> EXERCISE:
The reply must reproduce each line below exactly.

> INFORMATION:

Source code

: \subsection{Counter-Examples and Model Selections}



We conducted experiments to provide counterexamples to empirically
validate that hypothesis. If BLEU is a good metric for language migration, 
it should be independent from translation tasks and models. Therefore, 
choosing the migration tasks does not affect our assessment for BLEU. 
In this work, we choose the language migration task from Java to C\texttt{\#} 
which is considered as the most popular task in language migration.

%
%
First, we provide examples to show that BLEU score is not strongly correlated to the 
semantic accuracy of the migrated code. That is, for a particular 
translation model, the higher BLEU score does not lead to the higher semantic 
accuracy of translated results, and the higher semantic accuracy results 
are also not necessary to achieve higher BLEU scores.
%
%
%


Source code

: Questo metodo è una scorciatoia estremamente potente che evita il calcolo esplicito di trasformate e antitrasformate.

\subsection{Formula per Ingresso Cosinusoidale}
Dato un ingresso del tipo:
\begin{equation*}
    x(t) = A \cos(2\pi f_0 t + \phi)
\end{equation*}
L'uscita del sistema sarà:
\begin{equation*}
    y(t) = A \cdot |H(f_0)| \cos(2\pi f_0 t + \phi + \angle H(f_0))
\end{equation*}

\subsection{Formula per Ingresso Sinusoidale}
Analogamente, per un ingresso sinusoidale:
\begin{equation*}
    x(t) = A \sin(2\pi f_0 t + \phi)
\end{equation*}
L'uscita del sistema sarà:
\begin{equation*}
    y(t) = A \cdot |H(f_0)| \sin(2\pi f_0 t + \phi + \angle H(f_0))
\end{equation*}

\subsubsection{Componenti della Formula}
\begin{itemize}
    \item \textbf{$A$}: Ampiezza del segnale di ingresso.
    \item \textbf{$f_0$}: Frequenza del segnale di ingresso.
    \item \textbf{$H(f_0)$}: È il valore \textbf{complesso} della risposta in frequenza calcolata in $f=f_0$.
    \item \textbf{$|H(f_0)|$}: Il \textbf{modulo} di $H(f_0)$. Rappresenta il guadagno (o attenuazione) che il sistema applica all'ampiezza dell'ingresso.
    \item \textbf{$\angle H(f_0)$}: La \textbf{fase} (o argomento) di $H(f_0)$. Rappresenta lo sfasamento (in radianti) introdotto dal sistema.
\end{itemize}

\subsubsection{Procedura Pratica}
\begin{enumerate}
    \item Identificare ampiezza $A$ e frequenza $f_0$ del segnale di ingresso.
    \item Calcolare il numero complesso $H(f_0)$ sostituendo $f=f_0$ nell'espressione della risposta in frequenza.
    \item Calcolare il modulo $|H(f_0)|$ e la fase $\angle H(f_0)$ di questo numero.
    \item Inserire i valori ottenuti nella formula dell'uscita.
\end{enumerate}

> SOLUTION FOR THIS EXERCISE:
Source code

: \subsection{Counter-Examples and Model Selections}



We conducted experiments to provide counterexamples to empirically
validate that hypothesis. If BLEU is a good metric for language migration, 
it should be independent from translation tasks and models. Therefore, 
choosing the migration tasks does not affect our assessment for BLEU. 
In this work, we choose the language migration task from Java to C\texttt{\#} 
which is considered as the most popular task in language migration.

%
%
First, we provide examples to show that BLEU score is not strongly correlated to the 
semantic accuracy of the migrated code. That is, for a particular 
translation model, the higher BLEU score does not lead to the higher semantic 
accuracy of translated results, and the higher semantic accuracy results 
are also not necessary to achieve higher BLEU scores.
%
%
%


Source code

: Questo metodo è una scorciatoia estremamente potente che evita il calcolo esplicito di trasformate e antitrasformate.

\subsection{Formula per Ingresso Cosinusoidale}
Dato un ingresso del tipo:
\begin{equation*}
    x(t) = A \cos(2\pi f_0 t + \phi)
\end{equation*}
L'uscita del sistema sarà:
\begin{equation*}
    y(t) = A \cdot |H(f_0)| \cos(2\pi f_0 t + \phi + \angle H(f_0))
\end{equation*}

\subsection{Formula per Ingresso Sinusoidale}
Analogamente, per un ingresso sinusoidale:
\begin{equation*}
    x(t) = A \sin(2\pi f_0 t + \phi)
\end{equation*}
L'uscita del sistema sarà:
\begin{equation*}
    y(t) = A \cdot |H(f_0)| \sin(2\pi f_0 t + \phi + \angle H(f_0))
\end{equation*}

\subsubsection{Componenti della Formula}
\begin{itemize}
    \item \textbf{$A$}: Ampiezza del segnale di ingresso.
    \item \textbf{$f_0$}: Frequenza del segnale di ingresso.
    \item \textbf{$H(f_0)$}: È il valore \textbf{complesso} della risposta in frequenza calcolata in $f=f_0$.
    \item \textbf{$|H(f_0)|$}: Il \textbf{modulo} di $H(f_0)$. Rappresenta il guadagno (o attenuazione) che il sistema applica all'ampiezza dell'ingresso.
    \item \textbf{$\angle H(f_0)$}: La \textbf{fase} (o argomento) di $H(f_0)$. Rappresenta lo sfasamento (in radianti) introdotto dal sistema.
\end{itemize}

\subsubsection{Procedura Pratica}
\begin{enumerate}
    \item Identificare ampiezza $A$ e frequenza $f_0$ del segnale di ingresso.
    \item Calcolare il numero complesso $H(f_0)$ sostituendo $f=f_0$ nell'espressione della risposta in frequenza.
    \item Calcolare il modulo $|H(f_0)|$ e la fase $\angle H(f_0)$ di questo numero.
    \item Inserire i valori ottenuti nella formula dell'uscita.
\end{enumerate}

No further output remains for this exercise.